*** Opening SUPPLIED INFORMATION ***

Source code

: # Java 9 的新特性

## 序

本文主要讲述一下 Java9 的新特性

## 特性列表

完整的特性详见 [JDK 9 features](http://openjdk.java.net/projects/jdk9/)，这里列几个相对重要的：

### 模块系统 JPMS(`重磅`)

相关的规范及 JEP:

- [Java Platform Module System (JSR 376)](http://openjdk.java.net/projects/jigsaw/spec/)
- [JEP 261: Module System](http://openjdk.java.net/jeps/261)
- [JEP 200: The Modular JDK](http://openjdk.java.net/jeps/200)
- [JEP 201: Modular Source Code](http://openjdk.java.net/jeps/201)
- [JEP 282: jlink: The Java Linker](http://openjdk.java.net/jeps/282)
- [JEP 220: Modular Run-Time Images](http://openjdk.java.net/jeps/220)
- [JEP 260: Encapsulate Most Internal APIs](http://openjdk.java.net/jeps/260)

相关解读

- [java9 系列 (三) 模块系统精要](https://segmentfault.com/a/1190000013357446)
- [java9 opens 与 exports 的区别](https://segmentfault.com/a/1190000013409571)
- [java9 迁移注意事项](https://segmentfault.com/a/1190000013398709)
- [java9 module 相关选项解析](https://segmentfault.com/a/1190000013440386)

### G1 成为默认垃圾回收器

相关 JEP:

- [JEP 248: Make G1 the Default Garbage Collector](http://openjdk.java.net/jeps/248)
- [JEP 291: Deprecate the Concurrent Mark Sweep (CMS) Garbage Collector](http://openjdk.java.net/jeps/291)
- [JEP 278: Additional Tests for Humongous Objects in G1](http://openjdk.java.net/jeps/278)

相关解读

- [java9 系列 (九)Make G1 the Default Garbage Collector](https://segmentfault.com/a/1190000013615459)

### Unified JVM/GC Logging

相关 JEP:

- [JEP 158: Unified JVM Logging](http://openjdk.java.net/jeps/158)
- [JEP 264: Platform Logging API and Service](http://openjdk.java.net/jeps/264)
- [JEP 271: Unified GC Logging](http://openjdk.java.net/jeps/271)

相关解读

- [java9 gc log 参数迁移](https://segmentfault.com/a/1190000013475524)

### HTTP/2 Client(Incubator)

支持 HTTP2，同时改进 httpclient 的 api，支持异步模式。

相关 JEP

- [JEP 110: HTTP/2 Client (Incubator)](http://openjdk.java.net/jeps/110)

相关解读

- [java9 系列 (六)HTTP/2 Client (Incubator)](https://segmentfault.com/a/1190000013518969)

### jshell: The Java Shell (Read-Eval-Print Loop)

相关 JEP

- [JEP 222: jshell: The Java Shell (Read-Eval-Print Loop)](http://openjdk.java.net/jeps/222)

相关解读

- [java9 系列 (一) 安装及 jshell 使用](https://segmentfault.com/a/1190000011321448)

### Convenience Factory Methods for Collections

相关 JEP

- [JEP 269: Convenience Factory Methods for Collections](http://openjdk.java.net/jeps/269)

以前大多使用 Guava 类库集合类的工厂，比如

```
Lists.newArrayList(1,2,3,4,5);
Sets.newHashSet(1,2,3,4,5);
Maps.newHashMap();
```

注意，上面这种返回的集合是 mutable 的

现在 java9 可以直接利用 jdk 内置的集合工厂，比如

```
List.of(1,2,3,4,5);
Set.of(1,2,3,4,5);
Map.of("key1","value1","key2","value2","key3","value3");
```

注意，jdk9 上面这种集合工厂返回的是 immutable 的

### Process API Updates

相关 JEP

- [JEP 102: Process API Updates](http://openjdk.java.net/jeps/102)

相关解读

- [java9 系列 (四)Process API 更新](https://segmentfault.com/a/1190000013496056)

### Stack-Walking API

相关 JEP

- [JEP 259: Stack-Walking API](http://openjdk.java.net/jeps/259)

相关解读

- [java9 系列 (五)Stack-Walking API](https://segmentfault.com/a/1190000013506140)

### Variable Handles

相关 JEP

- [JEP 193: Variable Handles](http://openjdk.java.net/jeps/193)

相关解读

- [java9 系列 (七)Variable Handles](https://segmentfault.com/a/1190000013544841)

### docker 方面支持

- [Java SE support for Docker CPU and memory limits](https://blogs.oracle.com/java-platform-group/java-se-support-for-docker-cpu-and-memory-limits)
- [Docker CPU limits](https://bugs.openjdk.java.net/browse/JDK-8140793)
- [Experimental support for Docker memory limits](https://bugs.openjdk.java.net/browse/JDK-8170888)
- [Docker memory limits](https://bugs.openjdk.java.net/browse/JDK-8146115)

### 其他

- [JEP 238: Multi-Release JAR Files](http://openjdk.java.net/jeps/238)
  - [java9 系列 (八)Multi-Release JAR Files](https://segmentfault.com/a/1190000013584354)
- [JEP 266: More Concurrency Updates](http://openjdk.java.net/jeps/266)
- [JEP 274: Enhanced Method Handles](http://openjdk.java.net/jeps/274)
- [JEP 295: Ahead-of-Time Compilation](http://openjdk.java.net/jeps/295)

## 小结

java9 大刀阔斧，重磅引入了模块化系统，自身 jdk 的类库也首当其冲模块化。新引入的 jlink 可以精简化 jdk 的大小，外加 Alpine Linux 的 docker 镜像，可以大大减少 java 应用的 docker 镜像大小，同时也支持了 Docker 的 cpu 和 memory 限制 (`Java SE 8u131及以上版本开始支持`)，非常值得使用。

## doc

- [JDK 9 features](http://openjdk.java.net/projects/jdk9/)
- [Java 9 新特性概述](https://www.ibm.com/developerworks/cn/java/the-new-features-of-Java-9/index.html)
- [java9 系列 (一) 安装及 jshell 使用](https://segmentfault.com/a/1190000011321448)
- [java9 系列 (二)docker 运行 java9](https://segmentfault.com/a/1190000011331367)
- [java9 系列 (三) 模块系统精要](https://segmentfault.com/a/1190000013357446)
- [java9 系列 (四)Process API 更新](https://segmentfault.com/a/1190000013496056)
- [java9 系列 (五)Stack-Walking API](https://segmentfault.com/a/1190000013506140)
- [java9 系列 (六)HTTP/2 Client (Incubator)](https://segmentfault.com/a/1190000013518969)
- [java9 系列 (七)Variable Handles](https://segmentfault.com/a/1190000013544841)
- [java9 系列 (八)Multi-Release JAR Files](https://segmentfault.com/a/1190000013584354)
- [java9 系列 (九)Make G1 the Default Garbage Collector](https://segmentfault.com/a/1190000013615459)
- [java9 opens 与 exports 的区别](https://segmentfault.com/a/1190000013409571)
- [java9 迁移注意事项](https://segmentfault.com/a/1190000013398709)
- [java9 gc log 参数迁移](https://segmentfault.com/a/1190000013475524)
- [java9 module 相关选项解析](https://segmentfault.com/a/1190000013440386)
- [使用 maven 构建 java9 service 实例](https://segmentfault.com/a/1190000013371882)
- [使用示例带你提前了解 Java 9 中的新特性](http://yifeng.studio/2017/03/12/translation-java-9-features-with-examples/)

*** Closing SUPPLIED INFORMATION ***

# PROBLEM DETAILS:
Return the data above in full, keeping each line exactly as it stands.

# ANSWER TO THE EXERCISE:
Source code

: # Java 9 的新特性

## 序

本文主要讲述一下 Java9 的新特性

## 特性列表

完整的特性详见 [JDK 9 features](http://openjdk.java.net/projects/jdk9/)，这里列几个相对重要的：

### 模块系统 JPMS(`重磅`)

相关的规范及 JEP:

- [Java Platform Module System (JSR 376)](http://openjdk.java.net/projects/jigsaw/spec/)
- [JEP 261: Module System](http://openjdk.java.net/jeps/261)
- [JEP 200: The Modular JDK](http://openjdk.java.net/jeps/200)
- [JEP 201: Modular Source Code](http://openjdk.java.net/jeps/201)
- [JEP 282: jlink: The Java Linker](http://openjdk.java.net/jeps/282)
- [JEP 220: Modular Run-Time Images](http://openjdk.java.net/jeps/220)
- [JEP 260: Encapsulate Most Internal APIs](http://openjdk.java.net/jeps/260)

相关解读

- [java9 系列 (三) 模块系统精要](https://segmentfault.com/a/1190000013357446)
- [java9 opens 与 exports 的区别](https://segmentfault.com/a/1190000013409571)
- [java9 迁移注意事项](https://segmentfault.com/a/1190000013398709)
- [java9 module 相关选项解析](https://segmentfault.com/a/1190000013440386)

### G1 成为默认垃圾回收器

相关 JEP:

- [JEP 248: Make G1 the Default Garbage Collector](http://openjdk.java.net/jeps/248)
- [JEP 291: Deprecate the Concurrent Mark Sweep (CMS) Garbage Collector](http://openjdk.java.net/jeps/291)
- [JEP 278: Additional Tests for Humongous Objects in G1](http://openjdk.java.net/jeps/278)

相关解读

- [java9 系列 (九)Make G1 the Default Garbage Collector](https://segmentfault.com/a/1190000013615459)

### Unified JVM/GC Logging

相关 JEP:

- [JEP 158: Unified JVM Logging](http://openjdk.java.net/jeps/158)
- [JEP 264: Platform Logging API and Service](http://openjdk.java.net/jeps/264)
- [JEP 271: Unified GC Logging](http://openjdk.java.net/jeps/271)

相关解读

- [java9 gc log 参数迁移](https://segmentfault.com/a/1190000013475524)

### HTTP/2 Client(Incubator)

支持 HTTP2，同时改进 httpclient 的 api，支持异步模式。

相关 JEP

- [JEP 110: HTTP/2 Client (Incubator)](http://openjdk.java.net/jeps/110)

相关解读

- [java9 系列 (六)HTTP/2 Client (Incubator)](https://segmentfault.com/a/1190000013518969)

### jshell: The Java Shell (Read-Eval-Print Loop)

相关 JEP

- [JEP 222: jshell: The Java Shell (Read-Eval-Print Loop)](http://openjdk.java.net/jeps/222)

相关解读

- [java9 系列 (一) 安装及 jshell 使用](https://segmentfault.com/a/1190000011321448)

### Convenience Factory Methods for Collections

相关 JEP

- [JEP 269: Convenience Factory Methods for Collections](http://openjdk.java.net/jeps/269)

以前大多使用 Guava 类库集合类的工厂，比如

```
Lists.newArrayList(1,2,3,4,5);
Sets.newHashSet(1,2,3,4,5);
Maps.newHashMap();
```

注意，上面这种返回的集合是 mutable 的

现在 java9 可以直接利用 jdk 内置的集合工厂，比如

```
List.of(1,2,3,4,5);
Set.of(1,2,3,4,5);
Map.of("key1","value1","key2","value2","key3","value3");
```

注意，jdk9 上面这种集合工厂返回的是 immutable 的

### Process API Updates

相关 JEP

- [JEP 102: Process API Updates](http://openjdk.java.net/jeps/102)

相关解读

- [java9 系列 (四)Process API 更新](https://segmentfault.com/a/1190000013496056)

### Stack-Walking API

相关 JEP

- [JEP 259: Stack-Walking API](http://openjdk.java.net/jeps/259)

相关解读

- [java9 系列 (五)Stack-Walking API](https://segmentfault.com/a/1190000013506140)

### Variable Handles

相关 JEP

- [JEP 193: Variable Handles](http://openjdk.java.net/jeps/193)

相关解读

- [java9 系列 (七)Variable Handles](https://segmentfault.com/a/1190000013544841)

### docker 方面支持

- [Java SE support for Docker CPU and memory limits](https://blogs.oracle.com/java-platform-group/java-se-support-for-docker-cpu-and-memory-limits)
- [Docker CPU limits](https://bugs.openjdk.java.net/browse/JDK-8140793)
- [Experimental support for Docker memory limits](https://bugs.openjdk.java.net/browse/JDK-8170888)
- [Docker memory limits](https://bugs.openjdk.java.net/browse/JDK-8146115)

### 其他

- [JEP 238: Multi-Release JAR Files](http://openjdk.java.net/jeps/238)
  - [java9 系列 (八)Multi-Release JAR Files](https://segmentfault.com/a/1190000013584354)
- [JEP 266: More Concurrency Updates](http://openjdk.java.net/jeps/266)
- [JEP 274: Enhanced Method Handles](http://openjdk.java.net/jeps/274)
- [JEP 295: Ahead-of-Time Compilation](http://openjdk.java.net/jeps/295)

## 小结

java9 大刀阔斧，重磅引入了模块化系统，自身 jdk 的类库也首当其冲模块化。新引入的 jlink 可以精简化 jdk 的大小，外加 Alpine Linux 的 docker 镜像，可以大大减少 java 应用的 docker 镜像大小，同时也支持了 Docker 的 cpu 和 memory 限制 (`Java SE 8u131及以上版本开始支持`)，非常值得使用。

## doc

- [JDK 9 features](http://openjdk.java.net/projects/jdk9/)
- [Java 9 新特性概述](https://www.ibm.com/developerworks/cn/java/the-new-features-of-Java-9/index.html)
- [java9 系列 (一) 安装及 jshell 使用](https://segmentfault.com/a/1190000011321448)
- [java9 系列 (二)docker 运行 java9](https://segmentfault.com/a/1190000011331367)
- [java9 系列 (三) 模块系统精要](https://segmentfault.com/a/1190000013357446)
- [java9 系列 (四)Process API 更新](https://segmentfault.com/a/1190000013496056)
- [java9 系列 (五)Stack-Walking API](https://segmentfault.com/a/1190000013506140)
- [java9 系列 (六)HTTP/2 Client (Incubator)](https://segmentfault.com/a/1190000013518969)
- [java9 系列 (七)Variable Handles](https://segmentfault.com/a/1190000013544841)
- [java9 系列 (八)Multi-Release JAR Files](https://segmentfault.com/a/1190000013584354)
- [java9 系列 (九)Make G1 the Default Garbage Collector](https://segmentfault.com/a/1190000013615459)
- [java9 opens 与 exports 的区别](https://segmentfault.com/a/1190000013409571)
- [java9 迁移注意事项](https://segmentfault.com/a/1190000013398709)
- [java9 gc log 参数迁移](https://segmentfault.com/a/1190000013475524)
- [java9 module 相关选项解析](https://segmentfault.com/a/1190000013440386)
- [使用 maven 构建 java9 service 实例](https://segmentfault.com/a/1190000013371882)
- [使用示例带你提前了解 Java 9 中的新特性](http://yifeng.studio/2017/03/12/translation-java-9-features-with-examples/)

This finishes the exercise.